(Data shown)
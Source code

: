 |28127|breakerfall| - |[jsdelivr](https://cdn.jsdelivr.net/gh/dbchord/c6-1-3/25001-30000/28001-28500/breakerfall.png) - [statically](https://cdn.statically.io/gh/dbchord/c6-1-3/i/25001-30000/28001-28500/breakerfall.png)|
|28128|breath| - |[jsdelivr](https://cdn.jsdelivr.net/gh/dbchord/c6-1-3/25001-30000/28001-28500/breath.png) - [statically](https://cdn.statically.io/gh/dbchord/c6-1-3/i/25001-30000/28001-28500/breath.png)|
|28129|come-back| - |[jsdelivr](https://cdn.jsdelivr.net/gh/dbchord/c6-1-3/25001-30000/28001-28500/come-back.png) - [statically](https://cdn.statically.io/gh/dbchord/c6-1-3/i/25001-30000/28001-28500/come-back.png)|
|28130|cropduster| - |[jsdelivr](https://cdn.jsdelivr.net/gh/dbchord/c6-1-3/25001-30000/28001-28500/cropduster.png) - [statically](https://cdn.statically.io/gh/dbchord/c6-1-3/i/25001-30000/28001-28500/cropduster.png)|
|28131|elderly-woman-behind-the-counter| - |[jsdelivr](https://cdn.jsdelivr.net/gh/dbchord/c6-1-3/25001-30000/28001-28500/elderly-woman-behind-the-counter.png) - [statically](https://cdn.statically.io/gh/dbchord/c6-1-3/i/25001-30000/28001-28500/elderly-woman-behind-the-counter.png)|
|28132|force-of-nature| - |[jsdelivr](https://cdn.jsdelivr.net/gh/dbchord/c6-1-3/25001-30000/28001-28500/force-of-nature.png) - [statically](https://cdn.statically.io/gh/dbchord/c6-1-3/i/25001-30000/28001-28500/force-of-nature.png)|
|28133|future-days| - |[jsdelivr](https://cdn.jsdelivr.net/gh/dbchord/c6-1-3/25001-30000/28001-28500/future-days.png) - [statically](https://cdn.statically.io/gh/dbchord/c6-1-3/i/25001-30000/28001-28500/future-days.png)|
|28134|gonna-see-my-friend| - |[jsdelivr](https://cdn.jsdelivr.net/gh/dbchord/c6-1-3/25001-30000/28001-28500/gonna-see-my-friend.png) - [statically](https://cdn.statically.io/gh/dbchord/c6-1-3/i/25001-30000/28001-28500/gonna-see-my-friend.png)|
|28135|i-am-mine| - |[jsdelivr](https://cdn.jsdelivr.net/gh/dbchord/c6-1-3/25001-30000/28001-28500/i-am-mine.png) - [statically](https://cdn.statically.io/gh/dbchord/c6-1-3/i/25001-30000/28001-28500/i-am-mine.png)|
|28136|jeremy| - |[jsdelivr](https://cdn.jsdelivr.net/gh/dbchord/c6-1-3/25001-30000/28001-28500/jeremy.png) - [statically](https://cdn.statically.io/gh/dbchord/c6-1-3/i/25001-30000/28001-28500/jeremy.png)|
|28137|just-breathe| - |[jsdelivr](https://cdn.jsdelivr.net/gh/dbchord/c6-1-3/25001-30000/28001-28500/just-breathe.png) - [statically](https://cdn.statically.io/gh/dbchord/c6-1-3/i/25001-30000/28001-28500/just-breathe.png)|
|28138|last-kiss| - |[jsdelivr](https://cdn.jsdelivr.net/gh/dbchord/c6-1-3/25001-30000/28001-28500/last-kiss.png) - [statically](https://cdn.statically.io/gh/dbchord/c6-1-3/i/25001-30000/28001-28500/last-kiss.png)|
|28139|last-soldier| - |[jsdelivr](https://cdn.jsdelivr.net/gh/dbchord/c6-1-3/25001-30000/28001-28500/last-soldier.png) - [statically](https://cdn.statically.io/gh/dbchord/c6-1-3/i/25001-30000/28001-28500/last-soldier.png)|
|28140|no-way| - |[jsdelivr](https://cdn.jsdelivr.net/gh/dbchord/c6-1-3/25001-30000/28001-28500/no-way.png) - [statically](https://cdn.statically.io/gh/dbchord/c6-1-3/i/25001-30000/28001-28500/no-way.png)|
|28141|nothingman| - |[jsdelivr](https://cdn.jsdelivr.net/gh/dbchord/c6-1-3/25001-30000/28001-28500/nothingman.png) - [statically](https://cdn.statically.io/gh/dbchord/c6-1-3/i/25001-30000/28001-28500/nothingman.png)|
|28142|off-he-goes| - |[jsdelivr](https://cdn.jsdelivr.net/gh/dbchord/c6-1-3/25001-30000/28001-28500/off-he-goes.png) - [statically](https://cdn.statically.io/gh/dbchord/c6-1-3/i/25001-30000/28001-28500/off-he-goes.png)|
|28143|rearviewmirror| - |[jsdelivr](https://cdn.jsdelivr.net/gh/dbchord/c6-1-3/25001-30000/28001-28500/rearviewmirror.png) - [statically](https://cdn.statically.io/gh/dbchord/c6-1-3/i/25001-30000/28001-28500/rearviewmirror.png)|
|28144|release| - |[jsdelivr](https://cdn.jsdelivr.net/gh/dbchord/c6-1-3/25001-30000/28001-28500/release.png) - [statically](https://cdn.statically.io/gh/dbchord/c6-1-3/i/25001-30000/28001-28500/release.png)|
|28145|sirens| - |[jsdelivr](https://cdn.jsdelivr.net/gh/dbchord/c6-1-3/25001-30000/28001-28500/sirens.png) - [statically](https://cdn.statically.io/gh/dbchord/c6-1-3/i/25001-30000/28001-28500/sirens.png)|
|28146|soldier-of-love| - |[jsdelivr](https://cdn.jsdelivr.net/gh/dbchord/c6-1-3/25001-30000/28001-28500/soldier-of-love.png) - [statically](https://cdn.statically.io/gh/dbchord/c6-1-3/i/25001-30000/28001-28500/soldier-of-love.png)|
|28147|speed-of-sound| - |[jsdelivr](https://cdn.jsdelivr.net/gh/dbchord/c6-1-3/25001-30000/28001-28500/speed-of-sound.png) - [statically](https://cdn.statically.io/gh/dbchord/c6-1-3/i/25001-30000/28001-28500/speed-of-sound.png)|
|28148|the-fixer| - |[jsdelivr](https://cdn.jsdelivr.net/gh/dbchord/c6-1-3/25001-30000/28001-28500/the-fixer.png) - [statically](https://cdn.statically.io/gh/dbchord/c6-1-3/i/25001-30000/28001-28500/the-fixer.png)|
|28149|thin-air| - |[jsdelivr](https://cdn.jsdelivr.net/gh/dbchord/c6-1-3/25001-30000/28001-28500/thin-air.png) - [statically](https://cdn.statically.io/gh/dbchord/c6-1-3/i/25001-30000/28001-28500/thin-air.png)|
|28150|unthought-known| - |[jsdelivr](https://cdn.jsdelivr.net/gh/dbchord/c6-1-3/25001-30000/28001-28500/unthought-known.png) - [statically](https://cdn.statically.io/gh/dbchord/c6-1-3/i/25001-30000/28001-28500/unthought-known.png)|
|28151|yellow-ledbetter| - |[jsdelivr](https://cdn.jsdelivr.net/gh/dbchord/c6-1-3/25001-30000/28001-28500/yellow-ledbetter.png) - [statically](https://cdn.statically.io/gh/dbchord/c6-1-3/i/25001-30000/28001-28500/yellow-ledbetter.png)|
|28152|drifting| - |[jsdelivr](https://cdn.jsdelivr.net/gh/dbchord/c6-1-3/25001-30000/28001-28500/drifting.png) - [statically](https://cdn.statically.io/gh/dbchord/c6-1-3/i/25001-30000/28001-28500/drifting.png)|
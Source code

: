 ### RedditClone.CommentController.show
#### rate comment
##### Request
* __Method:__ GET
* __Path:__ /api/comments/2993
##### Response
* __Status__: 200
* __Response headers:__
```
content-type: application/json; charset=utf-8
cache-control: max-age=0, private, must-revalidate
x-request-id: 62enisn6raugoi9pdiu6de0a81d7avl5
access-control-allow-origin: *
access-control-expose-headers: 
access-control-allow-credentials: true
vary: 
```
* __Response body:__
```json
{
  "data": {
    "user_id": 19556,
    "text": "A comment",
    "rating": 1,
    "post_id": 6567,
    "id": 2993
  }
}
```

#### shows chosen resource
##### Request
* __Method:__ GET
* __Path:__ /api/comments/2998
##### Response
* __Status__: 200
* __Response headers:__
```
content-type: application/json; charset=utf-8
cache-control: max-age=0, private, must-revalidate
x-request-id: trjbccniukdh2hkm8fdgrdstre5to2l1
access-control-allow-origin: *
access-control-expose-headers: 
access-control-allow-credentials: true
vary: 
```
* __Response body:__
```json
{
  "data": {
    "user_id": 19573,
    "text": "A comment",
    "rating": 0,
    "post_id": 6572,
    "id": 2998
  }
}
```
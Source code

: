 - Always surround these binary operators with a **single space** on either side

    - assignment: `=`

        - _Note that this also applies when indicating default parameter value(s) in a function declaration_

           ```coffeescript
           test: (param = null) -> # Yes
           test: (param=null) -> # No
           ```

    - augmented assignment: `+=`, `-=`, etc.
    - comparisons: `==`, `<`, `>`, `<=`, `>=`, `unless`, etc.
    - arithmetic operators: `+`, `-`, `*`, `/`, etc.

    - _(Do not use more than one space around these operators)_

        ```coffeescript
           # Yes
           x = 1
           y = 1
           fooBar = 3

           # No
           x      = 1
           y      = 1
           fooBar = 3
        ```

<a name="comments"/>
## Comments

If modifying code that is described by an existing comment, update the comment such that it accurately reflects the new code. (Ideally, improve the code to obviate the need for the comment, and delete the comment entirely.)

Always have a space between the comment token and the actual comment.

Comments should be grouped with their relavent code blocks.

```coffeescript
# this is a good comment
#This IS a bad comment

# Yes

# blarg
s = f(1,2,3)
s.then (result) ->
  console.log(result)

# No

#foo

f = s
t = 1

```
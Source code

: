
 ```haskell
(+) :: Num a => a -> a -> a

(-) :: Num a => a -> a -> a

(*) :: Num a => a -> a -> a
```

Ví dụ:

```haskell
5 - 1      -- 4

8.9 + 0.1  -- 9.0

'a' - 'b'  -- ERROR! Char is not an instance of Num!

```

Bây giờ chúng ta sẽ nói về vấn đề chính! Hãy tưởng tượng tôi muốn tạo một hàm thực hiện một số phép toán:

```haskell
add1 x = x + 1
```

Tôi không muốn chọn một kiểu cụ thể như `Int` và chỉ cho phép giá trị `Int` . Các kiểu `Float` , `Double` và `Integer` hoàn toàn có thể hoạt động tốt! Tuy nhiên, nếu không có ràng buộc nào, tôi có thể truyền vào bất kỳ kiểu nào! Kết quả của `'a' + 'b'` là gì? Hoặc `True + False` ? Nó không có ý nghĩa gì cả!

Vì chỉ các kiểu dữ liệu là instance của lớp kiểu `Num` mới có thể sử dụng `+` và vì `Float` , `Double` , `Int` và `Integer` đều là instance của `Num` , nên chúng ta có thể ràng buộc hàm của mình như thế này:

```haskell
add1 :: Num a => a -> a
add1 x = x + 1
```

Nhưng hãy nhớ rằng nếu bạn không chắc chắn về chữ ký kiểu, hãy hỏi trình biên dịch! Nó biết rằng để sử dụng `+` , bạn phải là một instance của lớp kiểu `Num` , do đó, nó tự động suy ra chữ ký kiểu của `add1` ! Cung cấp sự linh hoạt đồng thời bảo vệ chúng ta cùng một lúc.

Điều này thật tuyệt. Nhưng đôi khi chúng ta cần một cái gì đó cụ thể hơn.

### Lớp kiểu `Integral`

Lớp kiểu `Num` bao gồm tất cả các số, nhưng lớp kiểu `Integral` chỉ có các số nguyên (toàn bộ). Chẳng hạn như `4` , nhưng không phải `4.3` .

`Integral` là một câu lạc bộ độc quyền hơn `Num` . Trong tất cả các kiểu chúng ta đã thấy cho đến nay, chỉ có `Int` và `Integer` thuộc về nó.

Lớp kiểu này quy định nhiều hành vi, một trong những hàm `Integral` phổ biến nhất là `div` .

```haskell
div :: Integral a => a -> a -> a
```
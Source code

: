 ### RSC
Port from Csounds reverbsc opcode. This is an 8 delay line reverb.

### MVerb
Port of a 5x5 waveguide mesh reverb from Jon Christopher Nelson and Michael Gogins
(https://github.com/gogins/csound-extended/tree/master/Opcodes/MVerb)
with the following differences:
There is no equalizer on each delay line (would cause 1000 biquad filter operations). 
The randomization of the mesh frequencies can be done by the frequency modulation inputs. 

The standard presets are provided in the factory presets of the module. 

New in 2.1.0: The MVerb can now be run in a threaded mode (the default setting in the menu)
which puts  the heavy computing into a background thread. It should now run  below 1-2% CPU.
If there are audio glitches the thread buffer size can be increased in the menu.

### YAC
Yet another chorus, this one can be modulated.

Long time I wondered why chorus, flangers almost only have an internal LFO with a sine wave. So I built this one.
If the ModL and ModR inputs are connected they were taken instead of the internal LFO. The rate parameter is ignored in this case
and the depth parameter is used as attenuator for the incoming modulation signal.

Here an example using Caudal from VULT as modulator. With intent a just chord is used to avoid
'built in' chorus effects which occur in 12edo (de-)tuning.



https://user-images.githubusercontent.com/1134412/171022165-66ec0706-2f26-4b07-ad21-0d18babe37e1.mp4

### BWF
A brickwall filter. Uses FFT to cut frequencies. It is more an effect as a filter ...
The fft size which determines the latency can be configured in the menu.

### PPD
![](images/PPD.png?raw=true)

(Work item)
The required result is an exact repetition of the lines from the one containing "A brickwall filter." through the last line of the data.

(Response area)
A brickwall filter. Uses FFT to cut frequencies. It is more an effect as a filter ...
The fft size which determines the latency can be configured in the menu.

### PPD
![](images/PPD.png?raw=true)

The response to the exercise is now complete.